Copy the DAG to Your /dags Folder

  1. In the Composer Environment Details on the Environment Configuration tab, copy the name of the DAGs folder
  2. First, open up your Cloud Shell, which has the Cloud SDK conveniently installed for you.
  3. Run the following gsutil command to copy codelab.py from a public GCS bucket into the bucket where your /dags folder is created, making sure to replace <your-dags-folder> with the location of your /dags folder
gsutil cp -p gs://cloud-samples-data/composer/codelab.py <your-dags-folder>

Upload Data or Other Files to Cloud Storage:

We now need to upload the input data that will be used in the Hadoop job. Run this in your Cloud Shell.

The following command will pull a publicly available file and move it into the /data bucket in the Airflow environment. You can also run this command on local files by simply replacing the file name below with that of the file path:

gcloud composer environments storage data import \
  --environment my-composer-environment --location us-central1 \
  --source gs://pub/shakespeare/rose.txt

To access the Airflow web interface using the GCP console:

  1. Open the Environments page.
  2. In the Airflow webserver column for the environment, click the new window icon. The Airflow web UI opens in a new browser window.

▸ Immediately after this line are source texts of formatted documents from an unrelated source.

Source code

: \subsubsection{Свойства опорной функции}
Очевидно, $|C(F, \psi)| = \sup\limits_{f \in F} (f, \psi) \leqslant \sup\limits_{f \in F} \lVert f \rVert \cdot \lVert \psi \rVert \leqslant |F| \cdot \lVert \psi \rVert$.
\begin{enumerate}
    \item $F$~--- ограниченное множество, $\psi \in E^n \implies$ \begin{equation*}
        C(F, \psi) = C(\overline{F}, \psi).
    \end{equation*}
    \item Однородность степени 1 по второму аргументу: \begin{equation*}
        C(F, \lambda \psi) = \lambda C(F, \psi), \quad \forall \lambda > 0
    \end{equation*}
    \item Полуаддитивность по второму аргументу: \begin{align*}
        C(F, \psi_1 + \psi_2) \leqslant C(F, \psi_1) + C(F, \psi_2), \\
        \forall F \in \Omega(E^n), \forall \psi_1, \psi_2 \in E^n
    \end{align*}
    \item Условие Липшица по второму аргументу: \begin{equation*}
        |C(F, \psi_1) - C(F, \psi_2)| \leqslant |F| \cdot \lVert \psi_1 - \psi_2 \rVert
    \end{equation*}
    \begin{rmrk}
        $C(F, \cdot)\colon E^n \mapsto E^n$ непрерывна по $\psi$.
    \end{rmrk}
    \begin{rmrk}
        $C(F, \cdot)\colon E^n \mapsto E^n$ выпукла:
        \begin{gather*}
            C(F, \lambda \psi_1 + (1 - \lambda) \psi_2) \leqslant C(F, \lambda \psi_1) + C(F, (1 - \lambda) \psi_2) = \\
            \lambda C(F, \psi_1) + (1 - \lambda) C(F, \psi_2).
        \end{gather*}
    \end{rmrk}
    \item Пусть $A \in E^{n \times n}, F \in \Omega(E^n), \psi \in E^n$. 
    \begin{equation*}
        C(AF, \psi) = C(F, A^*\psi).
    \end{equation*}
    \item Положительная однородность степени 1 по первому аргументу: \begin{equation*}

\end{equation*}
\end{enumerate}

For information about the Airflow UI, see Accessing the web interface.

View Variables

The variables you set earlier are persisted in your environment. You can view the variables by selecting Admin > Variables from the Airflow UI menu bar.

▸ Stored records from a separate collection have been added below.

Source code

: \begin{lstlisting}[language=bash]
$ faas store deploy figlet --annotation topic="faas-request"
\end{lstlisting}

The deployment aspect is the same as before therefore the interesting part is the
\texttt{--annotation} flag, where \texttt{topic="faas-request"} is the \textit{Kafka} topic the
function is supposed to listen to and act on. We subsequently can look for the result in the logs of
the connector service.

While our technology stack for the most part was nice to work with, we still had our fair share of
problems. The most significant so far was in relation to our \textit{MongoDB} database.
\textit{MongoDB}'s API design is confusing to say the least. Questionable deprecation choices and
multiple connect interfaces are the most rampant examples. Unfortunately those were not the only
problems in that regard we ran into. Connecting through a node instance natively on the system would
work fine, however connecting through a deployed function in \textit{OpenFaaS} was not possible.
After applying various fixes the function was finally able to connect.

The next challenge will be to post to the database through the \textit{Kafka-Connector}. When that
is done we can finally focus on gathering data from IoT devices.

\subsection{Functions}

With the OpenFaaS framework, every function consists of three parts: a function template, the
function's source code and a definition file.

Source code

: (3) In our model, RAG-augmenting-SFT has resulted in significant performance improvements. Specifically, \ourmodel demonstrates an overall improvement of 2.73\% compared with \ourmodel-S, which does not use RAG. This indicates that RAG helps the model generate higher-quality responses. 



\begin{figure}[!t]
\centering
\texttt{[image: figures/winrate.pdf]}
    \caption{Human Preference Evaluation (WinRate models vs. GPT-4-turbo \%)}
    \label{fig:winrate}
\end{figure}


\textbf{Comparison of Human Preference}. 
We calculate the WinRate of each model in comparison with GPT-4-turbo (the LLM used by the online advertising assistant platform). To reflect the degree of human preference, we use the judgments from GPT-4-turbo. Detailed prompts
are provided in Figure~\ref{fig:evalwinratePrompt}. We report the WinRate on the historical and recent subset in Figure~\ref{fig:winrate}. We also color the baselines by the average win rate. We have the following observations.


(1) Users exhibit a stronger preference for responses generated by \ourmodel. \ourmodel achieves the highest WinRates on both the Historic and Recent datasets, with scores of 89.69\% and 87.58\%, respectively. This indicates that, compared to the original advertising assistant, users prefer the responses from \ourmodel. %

List tab is selected and shows a table with the following keys and values\nkey: gcp_project, value: project-id\nkey: gcs_bucket, value: gs://bucket-name\nkey: gce_zone, value: zone

Exploring DAG Runs

When you upload your DAG file to the dags folder in Cloud Storage, Cloud Composer parses the file. If no errors are found, the name of the workflow appears in the DAG listing, and the workflow is queued to run immediately. To look at your DAGs, click on DAGs at the top of the page.

Image is of the DAGs tab of the Airflow UI, which shows a DAG named composer_sample_quickstart

Click composer_sample_quickstart to open the DAG details page. This page includes a graphical representation of workflow tasks and dependencies.

Now, in the toolbar, click Graph View and then mouseover the graphic for each task to see its status. Note that the border around each task also indicates the status (green border = running; red = failed, etc.).

To run the workflow again from the Graph View:

  1. In the Airflow UI Graph View, click the check_file_existence graphic.
  2. Click Clear to reset the three tasks and then click OK to confirm.
  3. Click check_file_existence again in Graph View.
  4. Select Run to re-queue the workflow.

You can also check the status and results of the composer-sample-quickstart workflow by going to the following GCP Console pages:

To avoid incurring charges to your GCP account for the resources used in this quickstart:

  1. (Optional) To save your data, download the data from the Cloud Storage bucket for the Cloud Composer environment and the storage bucket you created for this quickstart.
  2. Delete the Cloud Storage bucket you created for this quickstart.
  3. Delete the Cloud Storage bucket for the environment.
  4. Delete the Cloud Composer environment. Note that deleting your environment does not delete the storage bucket for the environment.

You can also optionally delete the project:

  1. In the GCP Console, go to the Projects page.
  2. In the project list, select the project you want to delete and click Delete.
  3. In the box, type the project ID, and then click Shut down to delete the project.